Enfin, pouvoir couper longtemps avec ne signifie pas forcément couper mieux.
Le produit dont il est question plus haut ne voit pas son fil s’améliorer, ce qui est à notre avis en contradiction avec d’autres tests CATRA ISO 8442.5 effectués par une société japonaise. La particularité d’un bon couteau japonais, c’est que plus on le passe sur la pierre, meilleur est le tranchant. Prenons par exemple le cas du couteau P02 que nous commercialisons, un acier pas trop dur, ni tendre comme les aciers occidentaux.
Son ICP de départ qui était de 116 lors des tests du laboratoire anglais, se bonifia à 794 après 60 passages sur la pierre. Les couteaux non-aiguisables autrement qu’en usine ne pourront eux jamais dépasser le niveau initial. Nous signalons ce test dans une autre Faq et il est à noter que ce couteau s’est bien mieux comporté dans cet exercice que des aciers plus durs, ce qui est normal.

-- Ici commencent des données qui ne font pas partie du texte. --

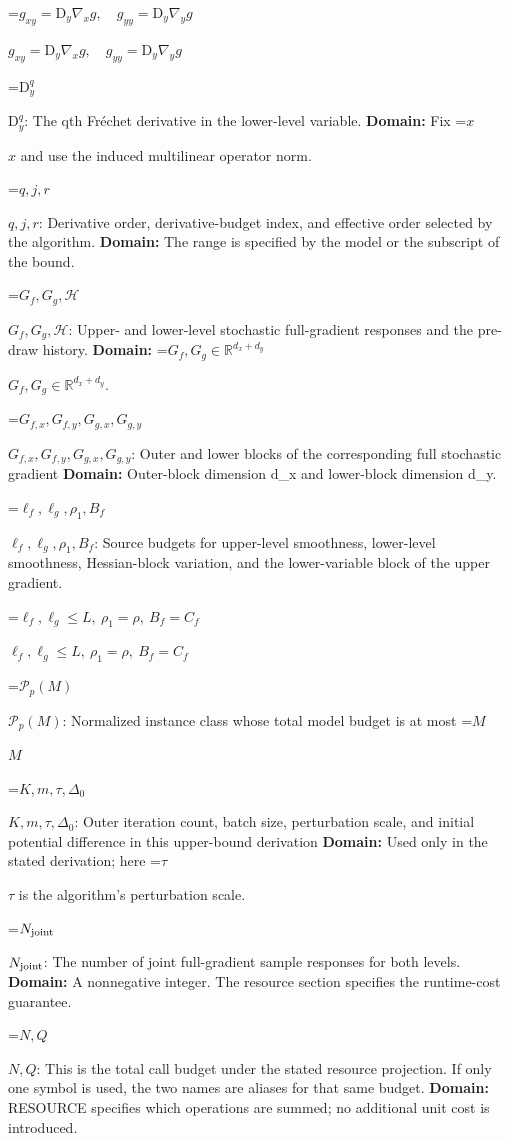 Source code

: \documentclass[10pt,a4paper]{article}
\newcommand{\AtlasMath}[1]{\par\begingroup\centering\setbox0=\hbox{$\displaystyle #1$}\ifdim\wd0>1.4\linewidth\typeout{ATLAS WIDE FORMULA: \the\wd0}\fi\ifdim\wd0>\linewidth\resizebox{\linewidth}{!}{\box0}\else\box0\fi\par\endgroup}
\newcommand{\AtlasInlineMath}[1]{\begingroup\setbox0=\hbox{$#1$}\ifdim\wd0>.4\linewidth\endgroup\AtlasMath{#1}\else\endgroup$#1$\fi}
\begin{document}
\AtlasInlineMath{g_{xy}=\mathrm D_y\nabla_xg,\quad g_{yy}=\mathrm D_y\nabla_yg}

\AtlasInlineMath{\mathrm D_y^q}: The qth Fréchet derivative in the lower-level variable. \textbf{Domain:} Fix \AtlasInlineMath{x} and use the induced multilinear operator norm.

\AtlasInlineMath{q,j,r}: Derivative order, derivative-budget index, and effective order selected by the algorithm. \textbf{Domain:} The range is specified by the model or the subscript of the bound.

\AtlasInlineMath{G_f,G_g,\mathcal H}: Upper- and lower-level stochastic full-gradient responses and the pre-draw history. \textbf{Domain:} \AtlasInlineMath{G_f,G_g\in\mathbb R^{d_x+d_y}}.

\AtlasInlineMath{G_{f,x},G_{f,y},G_{g,x},G_{g,y}}: Outer and lower blocks of the corresponding full stochastic gradient \textbf{Domain:} Outer-block dimension d\_x and lower-block dimension d\_y.

\AtlasInlineMath{\ell_f,\ell_g,\rho_1,B_f}: Source budgets for upper-level smoothness, lower-level smoothness, Hessian-block variation, and the lower-variable block of the upper gradient.

\AtlasInlineMath{\ell_f,\ell_g\le L,\ \rho_1=\rho,\ B_f=C_f}

\AtlasInlineMath{\mathcal P_p(M)}: Normalized instance class whose total model budget is at most \AtlasInlineMath{M}

\AtlasInlineMath{K,m,\tau,\Delta_0}: Outer iteration count, batch size, perturbation scale, and initial potential difference in this upper-bound derivation \textbf{Domain:} Used only in the stated derivation; here \AtlasInlineMath{\tau} is the algorithm's perturbation scale.

\AtlasInlineMath{N_{\rm joint}}: The number of joint full-gradient sample responses for both levels. \textbf{Domain:} A nonnegative integer. The resource section specifies the runtime-cost guarantee.

\AtlasInlineMath{N,Q}: This is the total call budget under the stated resource projection. If only one symbol is used, the two names are aliases for that same budget. \textbf{Domain:} RESOURCE specifies which operations are summed; no additional unit cost is introduced.
\end{document}
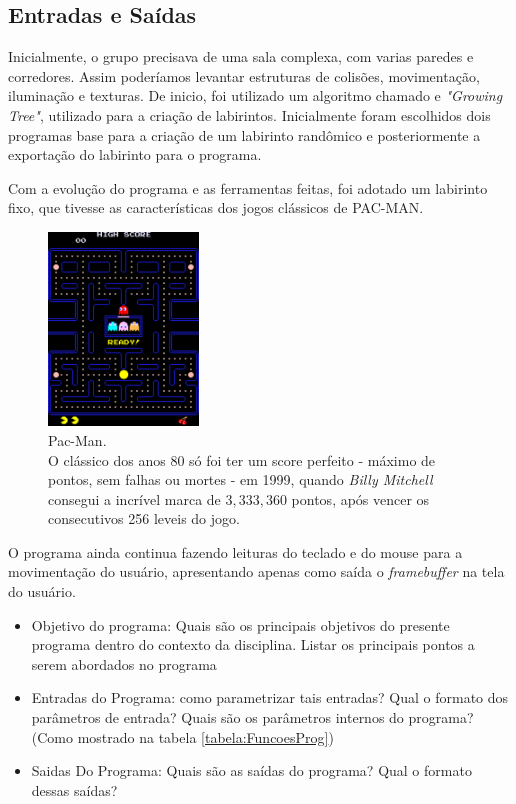 \subsection{Entradas e Saídas}\label{inputs}

Inicialmente, o grupo precisava de uma sala complexa, com varias paredes e corredores. Assim poderíamos levantar estruturas de colisões, movimentação, iluminação e texturas. De inicio, foi utilizado um algoritmo chamado e \textit{"Growing Tree"}, utilizado para a criação de labirintos. Inicialmente foram escolhidos dois programas base para a criação de um labirinto randômico e posteriormente a exportação do labirinto para o programa.

Com a evolução do programa e as ferramentas feitas, foi adotado um labirinto fixo, que tivesse as características dos jogos clássicos de PAC-MAN.

\begin{figure} %
  \centering
  \includegraphics[width=4cm]{./fts/lvl1}
  \caption{Pac-Man.\\O clássico dos anos 80 só foi ter um score perfeito - máximo de pontos, sem falhas ou mortes - em 1999, quando \textit{Billy Mitchell} consegui a incrível marca de $3,333,360$ pontos, após vencer os consecutivos 256 leveis do jogo.}
  \label{pac1}
\end{figure}

O programa ainda continua fazendo leituras do teclado e do mouse para a movimentação do usuário, apresentando apenas como saída o \textit{framebuffer} na tela do usuário.




\begin{itemize}
	\item Objetivo do programa: Quais são os principais objetivos do presente programa dentro do contexto da disciplina. Listar os principais pontos a serem abordados no programa
	\item Entradas do Programa: como parametrizar tais entradas? Qual o formato dos parâmetros de entrada? Quais são os parâmetros internos do programa?(Como mostrado na tabela \ref{tabela:FuncoesProg})
	\item Saidas Do Programa: Quais são as saídas do programa? Qual o formato dessas saídas?
\end{itemize}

C’est aussi ce que dit Marc Haeberlin qui s’y connait en couteaux.
Depuis cette date, les clients du “couteau qui coupe éternellement” ont déchanté (on s’en aperçoit au travers des reviews de moins en moins positives sur des sites comme Amazon, dont les premiers contributeurs n’étaient pas neutres soi-dit en passant). En 2015, Chroma part de cette idée, bonne au départ si ce n’était le discours et son inefficience, et lance le tranchant, non pas éternel, mais perpétuel (soyons modestes), avec Kiseki. Cette fois-ci, l’utilisateur peut perpétuer le tranchant de son couteau soi-même s’il doit être remis d’aplomb.